Stage 2: Connection Pooling with PgBouncer
Each PostgreSQL connection consumes ~5-10MB of RAM. A primary instance supporting 200 connections caps out quickly as application instances multiply. PgBouncer sits between your application and PostgreSQL, multiplexing thousands of application connections onto a smaller pool of actual database connections.
Transaction pooling mode (most aggressive): connections are returned to the pool after each transaction, not each session. Reduces actual PostgreSQL connections by 10-20x.
Stage 3: Query Optimization Before Sharding
Sharding is complex and operationally expensive. Before going there, exhaust query optimization:
- Index everything you filter or sort on — a missing index on a 10M row table causes full table scans
- Partial indexes for frequently filtered subsets (`WHERE status = 'active'`)
- Materialized views for expensive aggregation queries that are read-heavy
- EXPLAIN ANALYZE every slow query — seq scans and hash joins on large tables are the usual suspects
A single missing index has saved teams from premature sharding more than once.
Stage 4: Vertical Partitioning (CQRS)
Command Query Responsibility Segregation separates the write model (commands) from the read model (queries). The write database is normalized for consistency. The read database is denormalized and optimized for query patterns — often a different storage engine entirely.

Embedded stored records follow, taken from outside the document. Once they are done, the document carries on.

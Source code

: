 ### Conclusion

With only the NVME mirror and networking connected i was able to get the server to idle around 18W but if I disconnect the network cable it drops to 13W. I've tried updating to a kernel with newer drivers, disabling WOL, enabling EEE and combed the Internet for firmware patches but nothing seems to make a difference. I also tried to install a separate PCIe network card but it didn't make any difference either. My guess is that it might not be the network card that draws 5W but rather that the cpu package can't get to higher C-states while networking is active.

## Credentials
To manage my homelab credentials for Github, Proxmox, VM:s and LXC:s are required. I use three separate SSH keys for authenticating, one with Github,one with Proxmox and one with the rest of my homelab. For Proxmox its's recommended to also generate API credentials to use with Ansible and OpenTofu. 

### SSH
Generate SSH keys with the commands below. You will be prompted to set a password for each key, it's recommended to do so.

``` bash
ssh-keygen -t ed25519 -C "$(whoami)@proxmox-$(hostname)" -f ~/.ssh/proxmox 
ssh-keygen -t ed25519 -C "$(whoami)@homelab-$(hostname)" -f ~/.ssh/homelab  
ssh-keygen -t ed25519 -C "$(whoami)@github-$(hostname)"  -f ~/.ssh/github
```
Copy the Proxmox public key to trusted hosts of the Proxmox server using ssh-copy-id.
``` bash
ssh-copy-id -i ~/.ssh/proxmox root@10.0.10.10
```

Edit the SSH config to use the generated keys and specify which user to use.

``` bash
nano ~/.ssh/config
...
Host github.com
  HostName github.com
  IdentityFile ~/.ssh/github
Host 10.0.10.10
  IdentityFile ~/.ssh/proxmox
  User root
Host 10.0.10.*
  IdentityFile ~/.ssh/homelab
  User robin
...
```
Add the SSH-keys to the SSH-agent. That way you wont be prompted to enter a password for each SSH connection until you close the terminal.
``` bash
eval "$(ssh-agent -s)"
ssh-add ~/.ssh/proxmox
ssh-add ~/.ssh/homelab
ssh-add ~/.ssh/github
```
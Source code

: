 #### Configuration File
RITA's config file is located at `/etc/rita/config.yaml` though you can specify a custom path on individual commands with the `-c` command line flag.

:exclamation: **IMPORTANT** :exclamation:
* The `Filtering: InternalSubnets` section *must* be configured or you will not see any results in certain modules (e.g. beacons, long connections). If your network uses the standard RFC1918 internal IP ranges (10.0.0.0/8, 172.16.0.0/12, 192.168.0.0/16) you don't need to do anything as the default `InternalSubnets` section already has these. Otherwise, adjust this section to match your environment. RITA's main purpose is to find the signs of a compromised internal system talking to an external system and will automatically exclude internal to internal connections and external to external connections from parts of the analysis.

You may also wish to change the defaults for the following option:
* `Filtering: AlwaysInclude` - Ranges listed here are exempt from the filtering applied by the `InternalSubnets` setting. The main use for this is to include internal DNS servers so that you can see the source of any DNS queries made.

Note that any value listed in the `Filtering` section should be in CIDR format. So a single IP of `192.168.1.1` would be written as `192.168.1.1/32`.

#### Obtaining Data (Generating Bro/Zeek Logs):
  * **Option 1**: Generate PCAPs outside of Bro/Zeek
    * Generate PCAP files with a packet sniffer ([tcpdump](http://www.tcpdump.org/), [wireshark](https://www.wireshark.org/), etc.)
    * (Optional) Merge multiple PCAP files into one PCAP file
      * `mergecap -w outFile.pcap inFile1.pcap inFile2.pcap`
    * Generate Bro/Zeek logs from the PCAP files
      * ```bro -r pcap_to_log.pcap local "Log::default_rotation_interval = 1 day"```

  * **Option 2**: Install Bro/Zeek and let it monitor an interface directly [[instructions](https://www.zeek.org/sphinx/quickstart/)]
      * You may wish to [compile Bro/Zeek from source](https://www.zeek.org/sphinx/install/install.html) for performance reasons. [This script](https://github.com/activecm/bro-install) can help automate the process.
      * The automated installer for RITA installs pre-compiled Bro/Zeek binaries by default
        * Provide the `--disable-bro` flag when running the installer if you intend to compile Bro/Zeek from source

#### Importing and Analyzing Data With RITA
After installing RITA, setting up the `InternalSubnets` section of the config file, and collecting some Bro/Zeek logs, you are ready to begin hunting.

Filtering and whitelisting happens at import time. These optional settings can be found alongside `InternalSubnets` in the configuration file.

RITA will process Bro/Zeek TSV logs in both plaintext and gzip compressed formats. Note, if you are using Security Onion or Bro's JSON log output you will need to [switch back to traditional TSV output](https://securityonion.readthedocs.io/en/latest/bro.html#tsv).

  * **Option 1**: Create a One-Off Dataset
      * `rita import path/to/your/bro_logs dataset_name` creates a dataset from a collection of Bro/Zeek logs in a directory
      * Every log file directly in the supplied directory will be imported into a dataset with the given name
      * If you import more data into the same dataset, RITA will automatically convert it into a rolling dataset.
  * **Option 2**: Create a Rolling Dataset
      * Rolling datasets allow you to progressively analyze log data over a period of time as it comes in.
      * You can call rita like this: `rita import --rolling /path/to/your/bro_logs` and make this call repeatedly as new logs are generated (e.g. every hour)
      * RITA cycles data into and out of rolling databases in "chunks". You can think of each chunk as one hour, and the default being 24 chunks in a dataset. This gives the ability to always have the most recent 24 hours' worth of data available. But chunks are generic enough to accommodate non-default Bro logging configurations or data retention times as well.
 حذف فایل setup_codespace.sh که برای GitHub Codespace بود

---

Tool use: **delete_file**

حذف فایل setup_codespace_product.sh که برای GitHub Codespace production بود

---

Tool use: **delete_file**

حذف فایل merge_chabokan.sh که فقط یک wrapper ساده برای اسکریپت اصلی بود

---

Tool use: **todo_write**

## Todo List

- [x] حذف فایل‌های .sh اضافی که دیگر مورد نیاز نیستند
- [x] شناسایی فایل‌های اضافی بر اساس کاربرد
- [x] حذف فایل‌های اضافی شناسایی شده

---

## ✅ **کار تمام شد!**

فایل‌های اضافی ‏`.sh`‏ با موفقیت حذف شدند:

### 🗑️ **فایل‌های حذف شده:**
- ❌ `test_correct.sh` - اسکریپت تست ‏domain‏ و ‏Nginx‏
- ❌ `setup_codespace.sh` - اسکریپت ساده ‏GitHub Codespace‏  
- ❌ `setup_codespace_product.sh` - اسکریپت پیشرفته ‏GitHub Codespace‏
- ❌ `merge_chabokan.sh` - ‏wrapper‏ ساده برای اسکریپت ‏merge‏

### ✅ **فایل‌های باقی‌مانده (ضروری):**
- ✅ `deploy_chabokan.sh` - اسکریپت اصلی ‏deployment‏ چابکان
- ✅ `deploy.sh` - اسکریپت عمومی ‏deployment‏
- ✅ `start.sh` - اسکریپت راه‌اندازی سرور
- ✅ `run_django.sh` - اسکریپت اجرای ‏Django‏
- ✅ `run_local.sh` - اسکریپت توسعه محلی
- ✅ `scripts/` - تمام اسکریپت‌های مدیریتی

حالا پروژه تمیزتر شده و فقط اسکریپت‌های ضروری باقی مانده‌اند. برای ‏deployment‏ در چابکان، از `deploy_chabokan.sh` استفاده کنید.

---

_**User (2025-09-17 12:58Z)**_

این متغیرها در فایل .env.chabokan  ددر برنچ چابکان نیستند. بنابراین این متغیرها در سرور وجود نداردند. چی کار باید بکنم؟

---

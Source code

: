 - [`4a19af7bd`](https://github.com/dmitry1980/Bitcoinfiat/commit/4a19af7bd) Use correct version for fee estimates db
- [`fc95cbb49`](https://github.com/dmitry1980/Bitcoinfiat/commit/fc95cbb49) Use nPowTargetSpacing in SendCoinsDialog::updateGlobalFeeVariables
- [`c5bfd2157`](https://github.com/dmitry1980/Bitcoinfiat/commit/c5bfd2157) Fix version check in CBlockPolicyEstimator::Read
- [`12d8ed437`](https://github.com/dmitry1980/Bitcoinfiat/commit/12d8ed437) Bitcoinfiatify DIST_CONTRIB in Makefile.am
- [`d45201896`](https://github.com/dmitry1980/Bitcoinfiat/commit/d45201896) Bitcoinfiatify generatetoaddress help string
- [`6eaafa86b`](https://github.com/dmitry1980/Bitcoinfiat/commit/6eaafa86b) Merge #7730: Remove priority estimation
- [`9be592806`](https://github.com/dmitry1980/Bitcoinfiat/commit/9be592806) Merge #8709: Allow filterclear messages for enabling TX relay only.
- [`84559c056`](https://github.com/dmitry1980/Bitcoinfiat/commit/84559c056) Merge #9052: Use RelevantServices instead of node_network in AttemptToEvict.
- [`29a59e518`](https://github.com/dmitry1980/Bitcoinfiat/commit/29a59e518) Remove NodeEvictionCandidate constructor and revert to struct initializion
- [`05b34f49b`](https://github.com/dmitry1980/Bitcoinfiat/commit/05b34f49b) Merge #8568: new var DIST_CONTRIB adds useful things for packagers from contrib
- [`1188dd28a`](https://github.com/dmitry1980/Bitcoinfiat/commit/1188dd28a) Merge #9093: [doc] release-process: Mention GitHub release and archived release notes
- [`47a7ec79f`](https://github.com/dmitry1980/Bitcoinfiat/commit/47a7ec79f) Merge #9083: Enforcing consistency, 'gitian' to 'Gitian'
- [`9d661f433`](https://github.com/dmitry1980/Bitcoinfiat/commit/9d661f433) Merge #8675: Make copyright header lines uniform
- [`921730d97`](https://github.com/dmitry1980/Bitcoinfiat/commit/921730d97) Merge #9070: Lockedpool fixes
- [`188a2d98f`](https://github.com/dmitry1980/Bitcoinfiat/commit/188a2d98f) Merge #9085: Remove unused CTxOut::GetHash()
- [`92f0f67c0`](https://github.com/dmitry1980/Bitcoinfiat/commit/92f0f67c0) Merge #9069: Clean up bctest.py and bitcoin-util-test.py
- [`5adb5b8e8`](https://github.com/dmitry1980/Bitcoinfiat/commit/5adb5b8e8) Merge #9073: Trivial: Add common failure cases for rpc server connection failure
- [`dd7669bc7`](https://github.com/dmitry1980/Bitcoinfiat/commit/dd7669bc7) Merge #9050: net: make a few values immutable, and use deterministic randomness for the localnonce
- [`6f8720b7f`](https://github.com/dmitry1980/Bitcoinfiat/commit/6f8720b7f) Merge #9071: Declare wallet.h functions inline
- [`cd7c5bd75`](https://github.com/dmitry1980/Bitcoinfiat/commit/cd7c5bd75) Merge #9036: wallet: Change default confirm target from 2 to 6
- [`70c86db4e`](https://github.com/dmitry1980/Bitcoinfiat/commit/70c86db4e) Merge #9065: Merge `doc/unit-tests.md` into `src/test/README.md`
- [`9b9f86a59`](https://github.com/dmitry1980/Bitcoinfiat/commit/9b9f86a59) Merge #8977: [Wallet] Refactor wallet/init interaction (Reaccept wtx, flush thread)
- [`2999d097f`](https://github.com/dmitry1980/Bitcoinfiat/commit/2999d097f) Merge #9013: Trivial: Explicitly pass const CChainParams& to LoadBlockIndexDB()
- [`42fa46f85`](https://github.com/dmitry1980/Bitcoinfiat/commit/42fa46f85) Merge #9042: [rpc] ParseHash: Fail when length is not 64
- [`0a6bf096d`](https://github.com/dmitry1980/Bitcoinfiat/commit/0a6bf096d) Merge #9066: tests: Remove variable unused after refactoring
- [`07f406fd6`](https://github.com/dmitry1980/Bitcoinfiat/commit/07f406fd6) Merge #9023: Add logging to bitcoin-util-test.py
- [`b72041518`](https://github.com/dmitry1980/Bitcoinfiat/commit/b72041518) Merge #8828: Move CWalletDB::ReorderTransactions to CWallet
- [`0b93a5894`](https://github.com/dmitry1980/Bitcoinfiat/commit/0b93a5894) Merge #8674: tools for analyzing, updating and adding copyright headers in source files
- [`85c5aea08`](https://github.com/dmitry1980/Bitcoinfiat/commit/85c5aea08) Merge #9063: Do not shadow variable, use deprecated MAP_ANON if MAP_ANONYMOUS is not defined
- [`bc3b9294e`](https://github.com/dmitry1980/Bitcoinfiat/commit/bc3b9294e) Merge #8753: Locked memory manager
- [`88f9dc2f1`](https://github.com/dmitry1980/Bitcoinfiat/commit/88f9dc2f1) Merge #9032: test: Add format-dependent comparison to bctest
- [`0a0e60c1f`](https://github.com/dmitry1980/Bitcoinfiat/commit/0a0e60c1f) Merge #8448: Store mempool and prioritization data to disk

Write path: API → Command Handler → PostgreSQL (normalized, ACID)
│
Event bus
│
Read path: API → Query Handler ← Read Store (Redis / Elasticsearch / denormalized PG)This pattern shines when your read queries are complex joins that perform poorly on your write-optimized schema. The read store is rebuilt from events and can be reshaped without migrating production data.
Stage 5: Horizontal Sharding
Sharding splits data across multiple database instances by a shard key (typically user ID or tenant ID). It is the nuclear option — complex to implement, difficult to rebalance, and painful to query across shards.
Managed sharding options have improved significantly: Citus for PostgreSQL, PlanetScale for MySQL, and Neon for serverless PostgreSQL with branching support. These handle the distribution layer, letting you write mostly standard SQL.
The Decision Tree
- Slow read queries → Read replica
- Connection exhaustion → PgBouncer
- Slow queries despite indexes → EXPLAIN ANALYZE, optimize
- Write/read patterns diverge → CQRS
- Data volume exceeds single node → Sharding
Most teams never need step 5 with modern PostgreSQL instances and proper indexing.